| WHAT TO PRODUCE |
Go through the records below and copy out every line that contains the word "data".

Entries taken from a collection:
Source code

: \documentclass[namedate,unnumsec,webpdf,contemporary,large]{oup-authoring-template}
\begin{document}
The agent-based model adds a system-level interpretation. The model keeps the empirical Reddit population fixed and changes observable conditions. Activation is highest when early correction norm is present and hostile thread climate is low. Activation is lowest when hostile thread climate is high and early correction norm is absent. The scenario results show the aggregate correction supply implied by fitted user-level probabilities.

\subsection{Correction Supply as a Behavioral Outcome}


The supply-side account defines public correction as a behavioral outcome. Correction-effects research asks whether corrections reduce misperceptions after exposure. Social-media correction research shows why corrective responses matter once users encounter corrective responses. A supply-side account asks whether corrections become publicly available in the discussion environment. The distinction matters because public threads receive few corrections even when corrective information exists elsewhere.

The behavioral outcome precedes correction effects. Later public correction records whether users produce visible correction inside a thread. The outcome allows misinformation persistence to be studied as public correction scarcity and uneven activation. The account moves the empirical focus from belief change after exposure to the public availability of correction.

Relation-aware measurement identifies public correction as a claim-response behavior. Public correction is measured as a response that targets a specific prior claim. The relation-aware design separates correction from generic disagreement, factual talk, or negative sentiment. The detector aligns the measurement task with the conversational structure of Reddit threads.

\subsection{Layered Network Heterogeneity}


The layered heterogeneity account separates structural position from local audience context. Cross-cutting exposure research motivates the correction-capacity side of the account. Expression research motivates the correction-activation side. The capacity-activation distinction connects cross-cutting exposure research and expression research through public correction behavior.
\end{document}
==
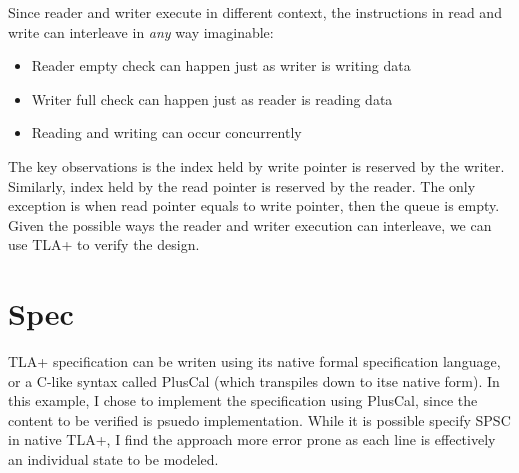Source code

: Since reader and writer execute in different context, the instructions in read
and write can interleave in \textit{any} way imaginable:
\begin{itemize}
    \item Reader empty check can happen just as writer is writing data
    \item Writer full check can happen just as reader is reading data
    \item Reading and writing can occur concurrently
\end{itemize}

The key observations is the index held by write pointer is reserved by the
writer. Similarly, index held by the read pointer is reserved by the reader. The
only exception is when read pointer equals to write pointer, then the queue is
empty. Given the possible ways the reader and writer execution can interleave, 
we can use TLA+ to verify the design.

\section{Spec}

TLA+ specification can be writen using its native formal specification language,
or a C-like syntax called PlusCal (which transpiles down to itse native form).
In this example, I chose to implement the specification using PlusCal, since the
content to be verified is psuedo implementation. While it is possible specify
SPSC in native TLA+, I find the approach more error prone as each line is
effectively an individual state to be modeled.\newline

| COMPLETED TASK |
    \item Reader empty check can happen just as writer is writing data
    \item Writer full check can happen just as reader is reading data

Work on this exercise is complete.